— Task statement —
In the following listing, work out how many lines contain the string "DLLs", and state only that number.

-- Supplied records follows --

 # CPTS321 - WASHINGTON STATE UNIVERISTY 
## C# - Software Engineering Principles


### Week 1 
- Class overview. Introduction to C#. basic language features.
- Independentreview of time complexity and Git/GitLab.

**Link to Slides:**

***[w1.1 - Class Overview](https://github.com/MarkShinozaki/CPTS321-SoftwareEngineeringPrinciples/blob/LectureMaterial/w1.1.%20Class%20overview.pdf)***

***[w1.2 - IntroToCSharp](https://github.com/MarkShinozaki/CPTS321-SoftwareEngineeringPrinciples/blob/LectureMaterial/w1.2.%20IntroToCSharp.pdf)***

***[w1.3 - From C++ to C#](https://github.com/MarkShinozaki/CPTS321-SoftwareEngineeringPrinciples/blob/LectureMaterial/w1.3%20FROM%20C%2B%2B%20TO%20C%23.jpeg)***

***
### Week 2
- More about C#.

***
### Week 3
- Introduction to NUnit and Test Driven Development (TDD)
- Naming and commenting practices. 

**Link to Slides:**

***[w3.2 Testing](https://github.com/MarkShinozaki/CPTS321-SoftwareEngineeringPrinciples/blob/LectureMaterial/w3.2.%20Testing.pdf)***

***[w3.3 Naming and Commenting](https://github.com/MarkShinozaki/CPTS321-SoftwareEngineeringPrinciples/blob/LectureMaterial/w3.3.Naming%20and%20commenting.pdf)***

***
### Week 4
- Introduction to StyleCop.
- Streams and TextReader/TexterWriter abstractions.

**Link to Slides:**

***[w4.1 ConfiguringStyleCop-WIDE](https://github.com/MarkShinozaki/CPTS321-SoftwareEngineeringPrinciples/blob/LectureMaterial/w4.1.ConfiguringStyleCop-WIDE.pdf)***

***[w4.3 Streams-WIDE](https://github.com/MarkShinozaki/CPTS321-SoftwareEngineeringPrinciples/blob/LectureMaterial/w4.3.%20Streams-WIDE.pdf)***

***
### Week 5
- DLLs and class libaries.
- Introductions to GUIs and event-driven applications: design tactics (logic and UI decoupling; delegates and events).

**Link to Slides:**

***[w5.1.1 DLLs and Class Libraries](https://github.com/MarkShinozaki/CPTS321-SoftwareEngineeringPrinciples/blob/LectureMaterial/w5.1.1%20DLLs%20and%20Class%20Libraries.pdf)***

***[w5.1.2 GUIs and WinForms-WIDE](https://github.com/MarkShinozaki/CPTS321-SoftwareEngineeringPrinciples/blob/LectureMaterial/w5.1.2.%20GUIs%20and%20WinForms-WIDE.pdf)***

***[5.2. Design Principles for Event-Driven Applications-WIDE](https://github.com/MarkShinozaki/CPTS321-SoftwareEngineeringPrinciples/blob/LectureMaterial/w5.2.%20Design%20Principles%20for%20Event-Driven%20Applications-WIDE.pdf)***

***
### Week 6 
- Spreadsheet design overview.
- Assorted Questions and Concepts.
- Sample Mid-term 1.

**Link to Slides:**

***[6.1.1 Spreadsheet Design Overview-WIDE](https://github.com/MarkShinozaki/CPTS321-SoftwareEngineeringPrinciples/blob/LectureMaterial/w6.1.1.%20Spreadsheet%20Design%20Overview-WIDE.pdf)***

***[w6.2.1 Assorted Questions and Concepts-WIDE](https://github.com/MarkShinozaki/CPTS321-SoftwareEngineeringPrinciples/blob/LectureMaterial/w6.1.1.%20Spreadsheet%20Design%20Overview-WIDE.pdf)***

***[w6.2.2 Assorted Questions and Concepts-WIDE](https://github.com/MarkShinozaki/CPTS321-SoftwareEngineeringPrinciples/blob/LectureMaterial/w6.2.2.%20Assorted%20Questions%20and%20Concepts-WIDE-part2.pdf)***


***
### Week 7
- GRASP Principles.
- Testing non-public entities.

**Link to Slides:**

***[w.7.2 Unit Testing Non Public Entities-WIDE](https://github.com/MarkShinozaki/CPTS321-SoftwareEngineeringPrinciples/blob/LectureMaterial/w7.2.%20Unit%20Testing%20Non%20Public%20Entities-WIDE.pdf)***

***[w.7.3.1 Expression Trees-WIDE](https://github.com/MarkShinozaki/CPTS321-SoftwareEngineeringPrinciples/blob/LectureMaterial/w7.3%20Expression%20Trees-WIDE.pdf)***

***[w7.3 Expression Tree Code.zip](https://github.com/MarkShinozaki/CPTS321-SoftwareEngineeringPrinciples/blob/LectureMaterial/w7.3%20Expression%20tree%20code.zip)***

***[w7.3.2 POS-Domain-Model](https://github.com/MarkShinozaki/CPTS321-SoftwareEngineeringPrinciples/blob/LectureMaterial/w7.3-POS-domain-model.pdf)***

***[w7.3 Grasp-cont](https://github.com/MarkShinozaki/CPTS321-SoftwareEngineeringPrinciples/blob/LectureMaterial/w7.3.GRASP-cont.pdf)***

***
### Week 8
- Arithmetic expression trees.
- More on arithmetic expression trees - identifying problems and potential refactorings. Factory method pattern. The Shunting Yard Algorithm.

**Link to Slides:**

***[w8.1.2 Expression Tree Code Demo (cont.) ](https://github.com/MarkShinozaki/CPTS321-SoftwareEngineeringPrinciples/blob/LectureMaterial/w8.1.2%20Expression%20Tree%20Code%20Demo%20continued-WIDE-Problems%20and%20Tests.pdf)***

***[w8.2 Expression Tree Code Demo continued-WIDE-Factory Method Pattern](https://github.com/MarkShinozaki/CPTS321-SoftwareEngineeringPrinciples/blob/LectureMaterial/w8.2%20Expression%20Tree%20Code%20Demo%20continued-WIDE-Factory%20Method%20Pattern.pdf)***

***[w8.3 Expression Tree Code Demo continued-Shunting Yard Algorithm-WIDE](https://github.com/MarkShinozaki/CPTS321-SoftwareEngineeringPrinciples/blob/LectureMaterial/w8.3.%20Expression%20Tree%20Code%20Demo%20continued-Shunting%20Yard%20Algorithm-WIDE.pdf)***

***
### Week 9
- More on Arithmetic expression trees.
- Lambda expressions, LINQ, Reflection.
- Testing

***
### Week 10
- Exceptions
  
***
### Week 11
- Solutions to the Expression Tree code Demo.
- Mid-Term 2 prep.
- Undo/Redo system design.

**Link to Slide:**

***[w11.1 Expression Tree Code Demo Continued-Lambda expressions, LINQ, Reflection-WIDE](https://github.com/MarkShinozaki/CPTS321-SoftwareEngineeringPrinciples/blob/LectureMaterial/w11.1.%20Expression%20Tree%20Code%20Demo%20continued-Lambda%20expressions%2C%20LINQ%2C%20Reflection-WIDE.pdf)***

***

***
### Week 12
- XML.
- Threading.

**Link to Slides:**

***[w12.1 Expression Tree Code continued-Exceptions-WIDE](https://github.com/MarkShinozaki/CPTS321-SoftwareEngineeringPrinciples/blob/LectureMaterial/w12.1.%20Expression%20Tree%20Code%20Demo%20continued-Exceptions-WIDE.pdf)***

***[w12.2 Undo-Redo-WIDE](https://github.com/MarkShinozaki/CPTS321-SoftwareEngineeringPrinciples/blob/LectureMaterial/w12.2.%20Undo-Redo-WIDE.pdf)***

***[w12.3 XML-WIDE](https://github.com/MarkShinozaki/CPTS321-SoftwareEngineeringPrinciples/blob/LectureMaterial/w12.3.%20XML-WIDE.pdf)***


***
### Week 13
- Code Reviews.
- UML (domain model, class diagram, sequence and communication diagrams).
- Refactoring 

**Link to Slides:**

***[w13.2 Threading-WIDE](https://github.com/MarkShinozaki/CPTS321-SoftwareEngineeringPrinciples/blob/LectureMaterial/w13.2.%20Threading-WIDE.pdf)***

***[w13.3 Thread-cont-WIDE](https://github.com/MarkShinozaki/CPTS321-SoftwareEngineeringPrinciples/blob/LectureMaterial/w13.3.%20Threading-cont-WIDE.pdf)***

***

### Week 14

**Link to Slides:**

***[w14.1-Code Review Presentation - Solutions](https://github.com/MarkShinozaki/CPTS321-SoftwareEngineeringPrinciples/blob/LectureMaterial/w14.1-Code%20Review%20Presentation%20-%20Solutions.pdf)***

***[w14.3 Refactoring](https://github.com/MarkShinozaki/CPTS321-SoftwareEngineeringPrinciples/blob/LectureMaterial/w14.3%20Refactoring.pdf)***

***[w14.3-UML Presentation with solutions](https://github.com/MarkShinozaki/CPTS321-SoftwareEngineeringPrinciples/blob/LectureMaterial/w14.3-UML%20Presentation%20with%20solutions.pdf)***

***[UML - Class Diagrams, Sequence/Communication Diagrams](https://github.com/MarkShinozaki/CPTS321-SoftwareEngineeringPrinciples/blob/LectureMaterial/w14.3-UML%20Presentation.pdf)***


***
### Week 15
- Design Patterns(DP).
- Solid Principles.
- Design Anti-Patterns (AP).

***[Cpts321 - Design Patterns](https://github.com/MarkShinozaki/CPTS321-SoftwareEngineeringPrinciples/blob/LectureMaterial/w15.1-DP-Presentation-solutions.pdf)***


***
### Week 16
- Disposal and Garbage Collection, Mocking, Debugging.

-- Supplied records concluded --

— Reply to the exercise —
2